Roosevelt Red Ware and Salado Polychrome
Made between 1280 and 1450, this pottery is thought to have centered around the Roosevelt Lake area but was made throughout New Mexico and Arizona. Roosevelt Red Ware is divided into a number of subcategories, however all of the Roosevelt Red Ware share some common characteristics. These include pottery that was covered with slip, which could be red, white, or both, covering the inside and outside of the pottery.
When decorating Roosevelt Red Ware, black paint would also be used. Research has been conducted finding that the black paint was made with both organic materials as well as minerals. Designs made varied depending on when during the 270 year time period the pottery was made. Early designs used bold motifs while later designs used more sophisticated graphic decorations. Cliff Polychrome, made between 1300 and 1450 is known for its elaborately decorated bands on pottery bowls’ walls.
Cherokee Native American Pottery
Cherokee pottery is renowned for being the product of one of the longest continual traditions of pottery in America, having been made for nearly 2,000 years. The style of Cherokee pottery has evolved over the years. The earliest pieces were hand built and then elaborately decorated with cross hatching, spirals, and other designs. Other designs used by the Cherokee in their pottery included making pots that looked like people or animals, like fish or birds. These containers were used for storing water or seed, or for making hominy.
The Cherokee tradition of stamping pottery has been reinvented and imitated by both later generations of Cherokee potters as well as others. Clay artisans use wooden paddles to texturize the clay with modern or ancient designs. The Cherokee also made use of the shells they found to both stamp their clay pottery and to decorate it. Sticks also were used to create new designs, similar to the way that modern artisans use a variety of hand tools to impress designs into their pottery.
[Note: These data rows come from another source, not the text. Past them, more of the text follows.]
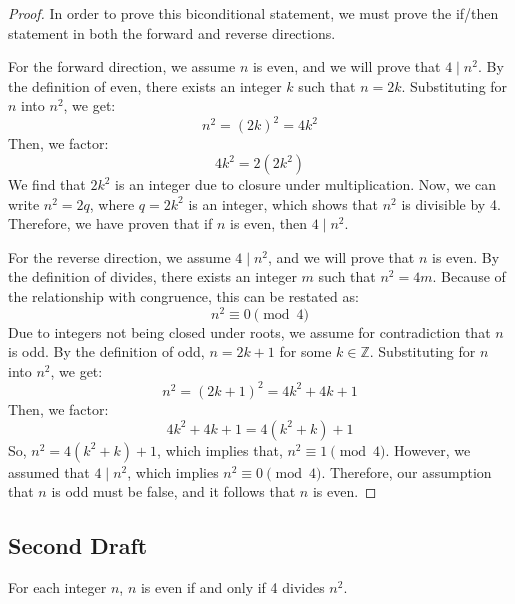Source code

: \begin{proof}
    In order to prove this biconditional statement, we must prove the if/then statement in both the forward and reverse directions.

    \vspace{1em}

    For the forward direction, we assume \( n \) is even, and we will prove that \( 4 \mid n^2 \). By the definition of even, there exists an integer \( k \) such that \( n = 2k \). Substituting for \( n \) into \( n^2 \), we get:
    \[ n^2 = (2k)^2 = 4k^2 \]
    Then, we factor:
    \[ 4k^2 = 2(2k^2) \]
    We find that \( 2k^2 \) is an integer due to closure under multiplication. Now, we can write \( n^2 = 2q \), where \( q = 2k^2 \) is an integer, which shows that \( n^2 \) is divisible by 4. Therefore, we have proven that if \( n \) is even, then \( 4 \mid n^2 \).

    \vspace{1em}

    For the reverse direction, we assume \( 4 \mid n^2 \), and we will prove that \( n \) is even. By the definition of divides, there exists an integer \( m \) such that \( n^2 = 4m \). Because of the relationship with congruence, this can be restated as:
    \[ n^2 \equiv 0 \pmod{4} \]
    Due to integers not being closed under roots, we assume for contradiction that \( n \) is odd. By the definition of odd, \( n = 2k + 1 \) for some \( k \in \mathbb{Z} \). Substituting for \( n \) into \( n^2 \), we get:
    \[ n^2 = (2k + 1)^2 = 4k^2 + 4k + 1 \]
    Then, we factor:
    \[ 4k^2 + 4k + 1 = 4(k^2 + k) + 1 \]
    So, \( n^2 = 4(k^2 + k) + 1 \), which implies that, \( n^2 \equiv 1 \pmod{4} \). However, we assumed that \( 4 \mid n^2 \), which implies \( n^2 \equiv 0 \pmod{4} \). Therefore, our assumption that \( n \) is odd must be false, and it follows that \( n \) is even.
\end{proof}

\newpage


\subsection{Second Draft}

\begin{theorem}
    For each integer \( n \), \( n \) is even if and only if 4 divides \( n^2 \).
\end{theorem}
The Cherokee Native Americans also were among the first to experiment with the different chemical reactions that they could cause through different firing times, temperature, and smoke. Today we refer to the latter two elements as varying oxygen and carbon levels, however the results were the same. The Cherokee were able to give their pottery different colors as a result of their experiments in Native American pottery process.